U.K. Lawmakers Seize Brexit Agenda in Bid to Break Deadlock

LONDON — British lawmakers seized a measure of control over the stalled Brexit process from Prime Minister Theresa May’s foundering government Monday, setting up a series of votes that could dramatically alter the course of the U.K.’s departure from the European Union.


The move came after May conceded that Parliament would defeat her twice-rejected divorce deal with the EU again if she put it to a third vote.


With Brexit delayed and the new departure date up in the air, the House of Commons voted to give itself temporary control of the parliamentary timetable starting on Wednesday so lawmakers can vote on alternatives to May’s withdrawal deal. The government usually controls the scheduling of votes in Parliament.


Lawmakers who backed Monday’s motion, which passed 329-302, hope the planned “indicative votes” will narrow the options down to one that can secure majority support. Possible options include a “soft Brexit” that maintains close economic ties with the EU or scrapping Britain’s departure altogether.


Three government ministers quit their posts so they could back the motion. Richard Harrington, who resigned as a junior business minister, accused the government of “playing roulette with the lives and livelihoods of the vast majority of people in this country” by failing to resolve Britain’s Brexit impasse.


The government said it was disappointed by the vote, claiming it “upends the balance between our democratic institutions and sets a dangerous, unpredictable precedent for the future.”


But it also conceded that the new votes might be a way to break the months-long Brexit gridlock. May said she would “engage constructively” with the results of the process, though she said she was skeptical that it would produce a decisive result.


The move raises the chances that Britain will tack toward a softer Brexit, and is likely to be welcomed by the EU. Guy Verhofstadt, the European Parliament’s Brexit coordinator, tweet that it was an “opportunity to build a cross-party cooperation leading to an enhanced political declaration & a closer future relationship!”


Earlier in the day, May acknowledged, “with great regret,” that her deal still lacked “sufficient support” to be approved as of Monday.


She said she hoped to hold a third vote on the agreement later this week and was working to build support for the deal, which sets out the terms of withdrawing from the EU and the outline of future relations with the bloc.


May warned opponents that continuing to reject the deal could lead to a “slow Brexit” that postpones the country’s departure indefinitely.


With the March 29 Brexit day set almost two years ago days away and the withdrawal agreement lacking Parliament’s approval, European leaders agreed to a postponement last week to avoid a chaotic cliff-edge departure that would be disruptive for the world’s biggest trading bloc and deeply damaging for Britain.


However, the EU granted a shorter delay than May sought.
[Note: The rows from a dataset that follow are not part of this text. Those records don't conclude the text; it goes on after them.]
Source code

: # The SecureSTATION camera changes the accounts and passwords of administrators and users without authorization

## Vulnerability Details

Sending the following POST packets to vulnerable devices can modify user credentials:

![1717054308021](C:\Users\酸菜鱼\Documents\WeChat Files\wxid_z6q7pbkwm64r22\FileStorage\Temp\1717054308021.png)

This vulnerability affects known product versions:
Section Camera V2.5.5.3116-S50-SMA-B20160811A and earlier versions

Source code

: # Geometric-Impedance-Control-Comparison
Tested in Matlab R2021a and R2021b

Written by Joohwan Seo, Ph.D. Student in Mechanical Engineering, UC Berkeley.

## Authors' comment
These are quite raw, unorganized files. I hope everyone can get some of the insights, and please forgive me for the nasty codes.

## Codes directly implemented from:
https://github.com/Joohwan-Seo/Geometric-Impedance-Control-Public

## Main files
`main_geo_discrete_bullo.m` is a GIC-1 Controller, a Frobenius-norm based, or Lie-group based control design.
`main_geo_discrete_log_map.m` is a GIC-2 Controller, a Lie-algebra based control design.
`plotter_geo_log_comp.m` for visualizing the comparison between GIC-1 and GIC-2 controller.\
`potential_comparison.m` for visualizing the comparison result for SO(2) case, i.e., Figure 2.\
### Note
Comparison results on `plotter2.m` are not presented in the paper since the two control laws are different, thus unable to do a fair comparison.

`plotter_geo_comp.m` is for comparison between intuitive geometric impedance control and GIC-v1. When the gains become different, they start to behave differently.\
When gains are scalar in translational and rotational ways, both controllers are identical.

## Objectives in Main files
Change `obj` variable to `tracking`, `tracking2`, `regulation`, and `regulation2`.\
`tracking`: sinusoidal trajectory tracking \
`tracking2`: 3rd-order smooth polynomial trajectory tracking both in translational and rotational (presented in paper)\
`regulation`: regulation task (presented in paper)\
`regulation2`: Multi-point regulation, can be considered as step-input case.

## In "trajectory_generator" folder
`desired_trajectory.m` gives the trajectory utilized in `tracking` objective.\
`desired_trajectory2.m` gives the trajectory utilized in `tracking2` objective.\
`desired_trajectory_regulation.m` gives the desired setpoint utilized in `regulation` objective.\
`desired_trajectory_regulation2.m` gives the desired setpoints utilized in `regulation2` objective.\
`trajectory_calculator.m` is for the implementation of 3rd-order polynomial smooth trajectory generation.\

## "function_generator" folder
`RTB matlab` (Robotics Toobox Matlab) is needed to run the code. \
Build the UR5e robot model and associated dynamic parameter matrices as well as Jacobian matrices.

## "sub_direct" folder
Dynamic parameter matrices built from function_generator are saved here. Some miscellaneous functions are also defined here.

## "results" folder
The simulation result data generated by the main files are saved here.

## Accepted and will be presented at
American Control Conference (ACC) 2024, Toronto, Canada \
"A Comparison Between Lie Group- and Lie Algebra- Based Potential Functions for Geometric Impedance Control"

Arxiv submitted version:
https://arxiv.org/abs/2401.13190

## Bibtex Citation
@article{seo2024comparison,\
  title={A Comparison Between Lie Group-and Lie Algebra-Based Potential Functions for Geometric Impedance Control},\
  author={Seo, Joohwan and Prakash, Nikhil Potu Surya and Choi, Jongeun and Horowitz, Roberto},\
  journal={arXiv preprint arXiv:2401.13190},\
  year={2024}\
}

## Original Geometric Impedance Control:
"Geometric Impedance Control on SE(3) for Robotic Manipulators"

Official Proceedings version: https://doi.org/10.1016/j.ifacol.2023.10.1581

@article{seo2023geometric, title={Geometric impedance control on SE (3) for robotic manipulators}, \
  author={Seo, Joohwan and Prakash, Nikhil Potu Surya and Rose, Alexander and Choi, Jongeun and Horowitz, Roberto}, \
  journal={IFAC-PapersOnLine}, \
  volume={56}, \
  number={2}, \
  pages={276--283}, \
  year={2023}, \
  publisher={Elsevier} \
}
It said if Parliament approves the proposed divorce deal, the U.K. would leave the EU on May 22. If not, the government has until April 12 to tell the 27 remaining EU countries what it plans to do – leave without a deal, cancel Brexit or chart a path to a new option.


In agreeing to the postponement, European leaders hoped Britain’s deadlocked politicians would find a solution to the crisis. But the EU isn’t counting on it. The European Commission said Monday it had completed planning for a no-deal Brexit, calling that outcome “increasingly likely.”


The EU said its members would be able to cope with a no-deal departure, although more remained to be done on ensuring an open border between EU member Ireland and the U.K.’s Northern Ireland — something both sides have agreed to. Checkpoints there were a source of tension and a target during the decades of sectarian violence before Northern Ireland’s 1998 peace accord.


An EU official said the bloc was in “in intense discussions with the Irish authorities about these matters.”


May stands little chance of getting the deal she struck with the EU approved unless she can win over Brexit-backing lawmakers in her Conservative Party and its Northern Irish ally, the Democratic Unionist Party. The DUP said Monday that the party’s “position remains unchanged.”


The prime minister has come under intensifying pressure in recent days to quit as the necessary price for winning support for the deal.


At a meeting Sunday at the prime minister’s country retreat, Chequers, prominent Brexiteers told May they might back the deal — if she agreed to step down so a new leader could take charge of the next phase of negotiations, which will settle Britain’s future relations with the EU.


Former Foreign Secretary Boris Johnson, who attended the meeting and is likely to be a contender in any future Conservative leadership race, accused the government of lacking “gumption” and chickening out on delivering Brexit.


Britain’s best-selling newspaper, The Sun, put a call on its front page for the prime minister to resign under the headline “Time’s up, Theresa.”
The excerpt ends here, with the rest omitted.